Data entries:
=== Section Start ===

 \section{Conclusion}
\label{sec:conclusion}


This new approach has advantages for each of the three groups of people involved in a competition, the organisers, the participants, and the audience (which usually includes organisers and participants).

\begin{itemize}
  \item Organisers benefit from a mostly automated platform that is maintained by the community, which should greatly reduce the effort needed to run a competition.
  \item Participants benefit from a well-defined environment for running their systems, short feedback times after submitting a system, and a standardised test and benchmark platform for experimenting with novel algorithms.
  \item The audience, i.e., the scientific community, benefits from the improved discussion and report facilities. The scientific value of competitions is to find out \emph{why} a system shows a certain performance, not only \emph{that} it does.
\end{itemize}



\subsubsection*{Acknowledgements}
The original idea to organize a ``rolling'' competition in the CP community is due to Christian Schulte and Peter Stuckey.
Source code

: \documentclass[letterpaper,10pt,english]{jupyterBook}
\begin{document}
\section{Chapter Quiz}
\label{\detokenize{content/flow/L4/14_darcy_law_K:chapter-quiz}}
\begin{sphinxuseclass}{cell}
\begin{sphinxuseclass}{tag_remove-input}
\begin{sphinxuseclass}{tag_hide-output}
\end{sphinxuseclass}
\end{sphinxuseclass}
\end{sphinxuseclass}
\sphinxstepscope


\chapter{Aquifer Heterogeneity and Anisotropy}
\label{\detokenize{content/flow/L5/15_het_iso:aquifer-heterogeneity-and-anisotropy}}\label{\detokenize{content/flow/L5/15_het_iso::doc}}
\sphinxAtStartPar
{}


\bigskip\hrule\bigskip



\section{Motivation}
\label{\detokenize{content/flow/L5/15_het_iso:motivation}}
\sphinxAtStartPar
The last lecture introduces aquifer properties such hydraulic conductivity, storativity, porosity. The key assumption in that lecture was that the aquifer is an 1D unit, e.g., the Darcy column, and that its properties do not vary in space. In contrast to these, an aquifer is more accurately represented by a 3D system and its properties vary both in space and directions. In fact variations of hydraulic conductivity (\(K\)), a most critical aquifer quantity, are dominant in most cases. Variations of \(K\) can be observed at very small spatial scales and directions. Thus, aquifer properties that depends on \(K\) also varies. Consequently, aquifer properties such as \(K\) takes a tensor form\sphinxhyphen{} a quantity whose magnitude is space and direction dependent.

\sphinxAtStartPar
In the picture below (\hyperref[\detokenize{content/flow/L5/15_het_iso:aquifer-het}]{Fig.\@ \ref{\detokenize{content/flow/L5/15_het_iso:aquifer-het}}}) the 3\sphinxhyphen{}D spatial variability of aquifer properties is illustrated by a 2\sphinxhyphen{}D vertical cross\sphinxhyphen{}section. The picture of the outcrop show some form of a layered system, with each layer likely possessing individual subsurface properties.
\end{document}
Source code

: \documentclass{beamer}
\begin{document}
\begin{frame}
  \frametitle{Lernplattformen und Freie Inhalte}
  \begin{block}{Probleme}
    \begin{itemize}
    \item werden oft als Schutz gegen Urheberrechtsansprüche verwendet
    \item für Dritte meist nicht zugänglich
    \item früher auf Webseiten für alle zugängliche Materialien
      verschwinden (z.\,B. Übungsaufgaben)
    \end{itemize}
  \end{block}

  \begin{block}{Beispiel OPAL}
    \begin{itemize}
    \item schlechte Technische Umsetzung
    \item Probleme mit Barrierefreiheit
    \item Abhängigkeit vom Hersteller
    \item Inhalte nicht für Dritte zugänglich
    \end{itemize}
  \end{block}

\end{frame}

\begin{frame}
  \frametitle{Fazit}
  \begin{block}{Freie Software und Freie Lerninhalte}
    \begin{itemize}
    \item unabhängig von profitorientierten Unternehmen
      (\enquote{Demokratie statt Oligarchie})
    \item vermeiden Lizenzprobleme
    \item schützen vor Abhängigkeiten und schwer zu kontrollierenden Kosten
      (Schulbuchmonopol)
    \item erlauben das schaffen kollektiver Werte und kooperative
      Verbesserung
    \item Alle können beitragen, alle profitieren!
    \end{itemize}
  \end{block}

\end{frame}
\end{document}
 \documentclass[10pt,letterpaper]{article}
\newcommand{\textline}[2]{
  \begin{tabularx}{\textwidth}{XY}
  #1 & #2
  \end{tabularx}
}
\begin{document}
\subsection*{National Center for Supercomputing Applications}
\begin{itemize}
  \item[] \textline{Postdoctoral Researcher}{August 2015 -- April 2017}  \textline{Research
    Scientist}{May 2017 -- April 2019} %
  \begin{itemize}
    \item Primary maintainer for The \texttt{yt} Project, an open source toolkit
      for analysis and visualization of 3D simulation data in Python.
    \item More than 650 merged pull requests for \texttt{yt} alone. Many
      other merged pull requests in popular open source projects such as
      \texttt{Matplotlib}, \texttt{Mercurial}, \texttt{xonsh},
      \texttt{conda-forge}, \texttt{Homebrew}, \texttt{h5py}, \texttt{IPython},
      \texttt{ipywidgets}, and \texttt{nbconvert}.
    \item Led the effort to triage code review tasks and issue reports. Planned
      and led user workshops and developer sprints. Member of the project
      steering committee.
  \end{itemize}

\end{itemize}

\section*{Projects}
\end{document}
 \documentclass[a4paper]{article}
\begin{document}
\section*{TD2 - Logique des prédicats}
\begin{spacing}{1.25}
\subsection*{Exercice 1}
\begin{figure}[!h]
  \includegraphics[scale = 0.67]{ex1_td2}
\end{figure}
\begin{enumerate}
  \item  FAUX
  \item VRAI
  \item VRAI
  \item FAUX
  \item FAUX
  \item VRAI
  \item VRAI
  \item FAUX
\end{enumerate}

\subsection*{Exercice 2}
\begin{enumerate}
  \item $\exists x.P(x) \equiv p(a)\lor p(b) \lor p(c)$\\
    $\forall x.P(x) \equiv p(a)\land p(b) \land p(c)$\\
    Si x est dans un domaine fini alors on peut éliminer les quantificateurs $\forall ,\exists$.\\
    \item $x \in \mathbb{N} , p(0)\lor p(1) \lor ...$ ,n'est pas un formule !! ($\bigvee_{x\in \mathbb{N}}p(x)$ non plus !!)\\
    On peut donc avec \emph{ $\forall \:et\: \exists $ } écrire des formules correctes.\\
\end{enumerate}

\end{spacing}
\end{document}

=== Section End ===

## ASSIGNED TASK
Retype the records above in full, exactly.

## RESPONSE BOX
 \section{Conclusion}
\label{sec:conclusion}


This new approach has advantages for each of the three groups of people involved in a competition, the organisers, the participants, and the audience (which usually includes organisers and participants).

\begin{itemize}
  \item Organisers benefit from a mostly automated platform that is maintained by the community, which should greatly reduce the effort needed to run a competition.
  \item Participants benefit from a well-defined environment for running their systems, short feedback times after submitting a system, and a standardised test and benchmark platform for experimenting with novel algorithms.
  \item The audience, i.e., the scientific community, benefits from the improved discussion and report facilities. The scientific value of competitions is to find out \emph{why} a system shows a certain performance, not only \emph{that} it does.
\end{itemize}



\subsubsection*{Acknowledgements}
The original idea to organize a ``rolling'' competition in the CP community is due to Christian Schulte and Peter Stuckey.
Source code

: \documentclass[letterpaper,10pt,english]{jupyterBook}
\begin{document}
\section{Chapter Quiz}
\label{\detokenize{content/flow/L4/14_darcy_law_K:chapter-quiz}}
\begin{sphinxuseclass}{cell}
\begin{sphinxuseclass}{tag_remove-input}
\begin{sphinxuseclass}{tag_hide-output}
\end{sphinxuseclass}
\end{sphinxuseclass}
\end{sphinxuseclass}
\sphinxstepscope


\chapter{Aquifer Heterogeneity and Anisotropy}
\label{\detokenize{content/flow/L5/15_het_iso:aquifer-heterogeneity-and-anisotropy}}\label{\detokenize{content/flow/L5/15_het_iso::doc}}
\sphinxAtStartPar
{}


\bigskip\hrule\bigskip



\section{Motivation}
\label{\detokenize{content/flow/L5/15_het_iso:motivation}}
\sphinxAtStartPar
The last lecture introduces aquifer properties such hydraulic conductivity, storativity, porosity. The key assumption in that lecture was that the aquifer is an 1D unit, e.g., the Darcy column, and that its properties do not vary in space. In contrast to these, an aquifer is more accurately represented by a 3D system and its properties vary both in space and directions. In fact variations of hydraulic conductivity (\(K\)), a most critical aquifer quantity, are dominant in most cases. Variations of \(K\) can be observed at very small spatial scales and directions. Thus, aquifer properties that depends on \(K\) also varies. Consequently, aquifer properties such as \(K\) takes a tensor form\sphinxhyphen{} a quantity whose magnitude is space and direction dependent.

\sphinxAtStartPar
In the picture below (\hyperref[\detokenize{content/flow/L5/15_het_iso:aquifer-het}]{Fig.\@ \ref{\detokenize{content/flow/L5/15_het_iso:aquifer-het}}}) the 3\sphinxhyphen{}D spatial variability of aquifer properties is illustrated by a 2\sphinxhyphen{}D vertical cross\sphinxhyphen{}section. The picture of the outcrop show some form of a layered system, with each layer likely possessing individual subsurface properties.
\end{document}
Source code

: \documentclass{beamer}
\begin{document}
\begin{frame}
  \frametitle{Lernplattformen und Freie Inhalte}
  \begin{block}{Probleme}
    \begin{itemize}
    \item werden oft als Schutz gegen Urheberrechtsansprüche verwendet
    \item für Dritte meist nicht zugänglich
    \item früher auf Webseiten für alle zugängliche Materialien
      verschwinden (z.\,B. Übungsaufgaben)
    \end{itemize}
  \end{block}

  \begin{block}{Beispiel OPAL}
    \begin{itemize}
    \item schlechte Technische Umsetzung
    \item Probleme mit Barrierefreiheit
    \item Abhängigkeit vom Hersteller
    \item Inhalte nicht für Dritte zugänglich
    \end{itemize}
  \end{block}

\end{frame}

\begin{frame}
  \frametitle{Fazit}
  \begin{block}{Freie Software und Freie Lerninhalte}
    \begin{itemize}
    \item unabhängig von profitorientierten Unternehmen
      (\enquote{Demokratie statt Oligarchie})
    \item vermeiden Lizenzprobleme
    \item schützen vor Abhängigkeiten und schwer zu kontrollierenden Kosten
      (Schulbuchmonopol)
    \item erlauben das schaffen kollektiver Werte und kooperative
      Verbesserung
    \item Alle können beitragen, alle profitieren!
    \end{itemize}
  \end{block}

\end{frame}
\end{document}
 \documentclass[10pt,letterpaper]{article}
\newcommand{\textline}[2]{
  \begin{tabularx}{\textwidth}{XY}
  #1 & #2
  \end{tabularx}
}
\begin{document}
\subsection*{National Center for Supercomputing Applications}
\begin{itemize}
  \item[] \textline{Postdoctoral Researcher}{August 2015 -- April 2017}  \textline{Research
    Scientist}{May 2017 -- April 2019} %
  \begin{itemize}
    \item Primary maintainer for The \texttt{yt} Project, an open source toolkit
      for analysis and visualization of 3D simulation data in Python.
    \item More than 650 merged pull requests for \texttt{yt} alone. Many
      other merged pull requests in popular open source projects such as
      \texttt{Matplotlib}, \texttt{Mercurial}, \texttt{xonsh},
      \texttt{conda-forge}, \texttt{Homebrew}, \texttt{h5py}, \texttt{IPython},
      \texttt{ipywidgets}, and \texttt{nbconvert}.
    \item Led the effort to triage code review tasks and issue reports. Planned
      and led user workshops and developer sprints. Member of the project
      steering committee.
  \end{itemize}

\end{itemize}

\section*{Projects}
\end{document}
 \documentclass[a4paper]{article}
\begin{document}
\section*{TD2 - Logique des prédicats}
\begin{spacing}{1.25}
\subsection*{Exercice 1}
\begin{figure}[!h]
  \includegraphics[scale = 0.67]{ex1_td2}
\end{figure}
\begin{enumerate}
  \item  FAUX
  \item VRAI
  \item VRAI
  \item FAUX
  \item FAUX
  \item VRAI
  \item VRAI
  \item FAUX
\end{enumerate}

\subsection*{Exercice 2}
\begin{enumerate}
  \item $\exists x.P(x) \equiv p(a)\lor p(b) \lor p(c)$\\
    $\forall x.P(x) \equiv p(a)\land p(b) \land p(c)$\\
    Si x est dans un domaine fini alors on peut éliminer les quantificateurs $\forall ,\exists$.\\
    \item $x \in \mathbb{N} , p(0)\lor p(1) \lor ...$ ,n'est pas un formule !! ($\bigvee_{x\in \mathbb{N}}p(x)$ non plus !!)\\
    On peut donc avec \emph{ $\forall \:et\: \exists $ } écrire des formules correctes.\\
\end{enumerate}

\end{spacing}
\end{document}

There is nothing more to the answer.